Electric cars are starting to make inroads into the U.S. market, even if their total market share remains a blip on the sales charts. From a cultural perspective, the proliferation of the EV represents a state of progress for many. However, not all electric vehicles are made equally. Not to be bothered with the *antiquated* battery tech employed by other automakers, one California-based engineering firm has set their sights on reshaping the EV space with the Hyperion XP1 hypercar.
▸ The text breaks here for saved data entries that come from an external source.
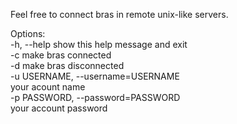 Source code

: Feel free to connect bras in remote unix-like servers.  

Options:  
  -h, --help            show this help message and exit  
  -c                    make bras connected  
  -d                    make bras disconnected  
  -u USERNAME, --username=USERNAME  
                        your acount name  
  -p PASSWORD, --password=PASSWORD  
                        your account password  

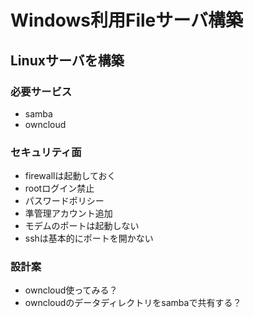 # Windows利用Fileサーバ構築

## Linuxサーバを構築

### 必要サービス
- samba
- owncloud

### セキュリティ面
- firewallは起動しておく
- rootログイン禁止
- パスワードポリシー
- 準管理アカウント追加
- モデムのポートは起動しない
- sshは基本的にポートを開かない

### 設計案
- owncloud使ってみる？
- owncloudのデータディレクトリをsambaで共有する？

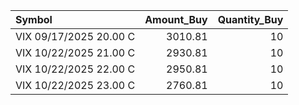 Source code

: | Symbol                 |   Amount_Buy |   Quantity_Buy |
|:-----------------------|-------------:|---------------:|
| VIX 09/17/2025 20.00 C |      3010.81 |             10 |
| VIX 10/22/2025 21.00 C |      2930.81 |             10 |
| VIX 10/22/2025 22.00 C |      2950.81 |             10 |
| VIX 10/22/2025 23.00 C |      2760.81 |             10 | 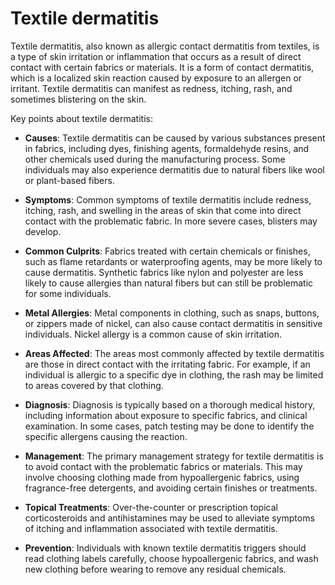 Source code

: # Textile dermatitis

Textile dermatitis, also known as allergic contact dermatitis from textiles, is a type of skin irritation or inflammation that occurs as a result of direct contact with certain fabrics or materials. It is a form of contact dermatitis, which is a localized skin reaction caused by exposure to an allergen or irritant. Textile dermatitis can manifest as redness, itching, rash, and sometimes blistering on the skin.

Key points about textile dermatitis:

* **Causes**: Textile dermatitis can be caused by various substances present in fabrics, including dyes, finishing agents, formaldehyde resins, and other chemicals used during the manufacturing process. Some individuals may also experience dermatitis due to natural fibers like wool or plant-based fibers.

* **Symptoms**: Common symptoms of textile dermatitis include redness, itching, rash, and swelling in the areas of skin that come into direct contact with the problematic fabric. In more severe cases, blisters may develop.

* **Common Culprits**: Fabrics treated with certain chemicals or finishes, such as flame retardants or waterproofing agents, may be more likely to cause dermatitis. Synthetic fabrics like nylon and polyester are less likely to cause allergies than natural fibers but can still be problematic for some individuals.

* **Metal Allergies**: Metal components in clothing, such as snaps, buttons, or zippers made of nickel, can also cause contact dermatitis in sensitive individuals. Nickel allergy is a common cause of skin irritation.

* **Areas Affected**: The areas most commonly affected by textile dermatitis are those in direct contact with the irritating fabric. For example, if an individual is allergic to a specific dye in clothing, the rash may be limited to areas covered by that clothing.

* **Diagnosis**: Diagnosis is typically based on a thorough medical history, including information about exposure to specific fabrics, and clinical examination. In some cases, patch testing may be done to identify the specific allergens causing the reaction.

* **Management**: The primary management strategy for textile dermatitis is to avoid contact with the problematic fabrics or materials. This may involve choosing clothing made from hypoallergenic fabrics, using fragrance-free detergents, and avoiding certain finishes or treatments.

* **Topical Treatments**: Over-the-counter or prescription topical corticosteroids and antihistamines may be used to alleviate symptoms of itching and inflammation associated with textile dermatitis.

* **Prevention**: Individuals with known textile dermatitis triggers should read clothing labels carefully, choose hypoallergenic fabrics, and wash new clothing before wearing to remove any residual chemicals.
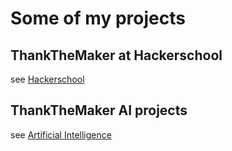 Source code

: # Some of my projects

## ThankTheMaker at Hackerschool

see [Hackerschool](https://thankthemaker.github.io/hackerschool/)

## ThankTheMaker AI projects

see [Artificial Intelligence](https://thankthemaker.github.io/ai/)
The company appears to be named after the Greek titan Hyperion, whom fathered Helios the sun god, Selene the moon goddess and Eos, the goddess of dawn. The CEO of Hyperion is Angelo Kafantaris, just 36 years old and of Greek descent.
If this is the first time you are hearing of Hyperion, that is likely because they are best known for their work in the commercial spaceflight sector. The Hyperion XP1 is the firm’s first foray into the automotive space, and it is quite the first go indeed. The supercar looks unlike anything else on the road, and its trick hydrogen fuel cell powertrain is quite unique as well.
This is a completely different take from another American hypercar. The SSC Tuatara, meanwhile, utilizes a more traditional 5.9L twin-turbo flat-plane crank V8 found behind the driver, but targets a top speed of 300 miles per hour from as much as 1,750 horsepower.
In a battery operated electric car like a Tesla, you add range to the vehicle by charging it up like any other device you own. While this works fine and well, there are some drawbacks to this solution. Batteries begin to degrade and lose capacity over time for example, and much of the power grid here in the States still relies heavily on fossil fuels to generate electricity. Thanks to the hydrogen fuel cell powering the XP1 however, Hyperion has side-stepped these issues.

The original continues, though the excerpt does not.